■ **EXERCISE INSTRUCTIONS**: Each line of the data below that carries the word "forall" needs to be copied.

[[ TASK DATA open ]]

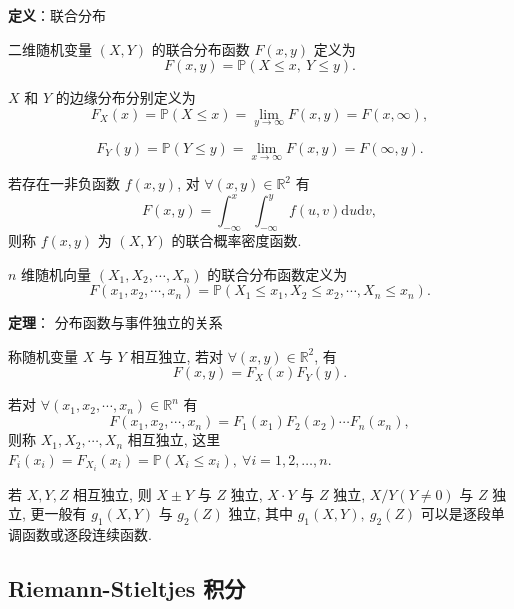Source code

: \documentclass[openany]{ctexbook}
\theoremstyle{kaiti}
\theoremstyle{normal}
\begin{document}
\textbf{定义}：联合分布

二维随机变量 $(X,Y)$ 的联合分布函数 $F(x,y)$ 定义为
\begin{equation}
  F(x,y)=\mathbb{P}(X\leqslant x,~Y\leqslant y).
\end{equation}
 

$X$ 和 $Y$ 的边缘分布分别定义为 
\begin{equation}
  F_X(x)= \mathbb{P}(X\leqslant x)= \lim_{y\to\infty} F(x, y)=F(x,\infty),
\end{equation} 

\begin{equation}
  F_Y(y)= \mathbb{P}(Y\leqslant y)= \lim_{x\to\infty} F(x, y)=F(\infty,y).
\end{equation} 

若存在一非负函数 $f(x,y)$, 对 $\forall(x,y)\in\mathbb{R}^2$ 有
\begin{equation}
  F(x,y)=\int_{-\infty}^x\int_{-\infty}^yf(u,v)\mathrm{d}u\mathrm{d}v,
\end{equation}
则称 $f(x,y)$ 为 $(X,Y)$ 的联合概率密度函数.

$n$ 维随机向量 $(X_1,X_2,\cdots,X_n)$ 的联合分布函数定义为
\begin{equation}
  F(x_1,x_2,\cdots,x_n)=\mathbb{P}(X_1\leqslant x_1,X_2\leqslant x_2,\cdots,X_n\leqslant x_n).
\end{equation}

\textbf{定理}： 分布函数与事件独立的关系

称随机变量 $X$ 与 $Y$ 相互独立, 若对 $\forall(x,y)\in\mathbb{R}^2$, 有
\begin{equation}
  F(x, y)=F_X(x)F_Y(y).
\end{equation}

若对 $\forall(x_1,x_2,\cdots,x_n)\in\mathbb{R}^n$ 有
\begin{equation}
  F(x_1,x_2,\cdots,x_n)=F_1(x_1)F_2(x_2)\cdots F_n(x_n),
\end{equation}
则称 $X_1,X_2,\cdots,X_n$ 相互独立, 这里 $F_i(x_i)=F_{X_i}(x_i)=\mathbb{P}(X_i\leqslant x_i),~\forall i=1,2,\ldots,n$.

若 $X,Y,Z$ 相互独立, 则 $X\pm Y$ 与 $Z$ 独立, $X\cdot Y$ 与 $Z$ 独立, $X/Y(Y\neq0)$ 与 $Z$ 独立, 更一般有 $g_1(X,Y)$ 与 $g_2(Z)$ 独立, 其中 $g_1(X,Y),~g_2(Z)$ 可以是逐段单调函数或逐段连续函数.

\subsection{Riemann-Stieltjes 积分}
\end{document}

[[ TASK DATA closed ]]

■ **RESPONSE FOR THIS EXERCISE**:
若存在一非负函数 $f(x,y)$, 对 $\forall(x,y)\in\mathbb{R}^2$ 有
称随机变量 $X$ 与 $Y$ 相互独立, 若对 $\forall(x,y)\in\mathbb{R}^2$, 有
若对 $\forall(x_1,x_2,\cdots,x_n)\in\mathbb{R}^n$ 有
则称 $X_1,X_2,\cdots,X_n$ 相互独立, 这里 $F_i(x_i)=F_{X_i}(x_i)=\mathbb{P}(X_i\leqslant x_i),~\forall i=1,2,\ldots,n$.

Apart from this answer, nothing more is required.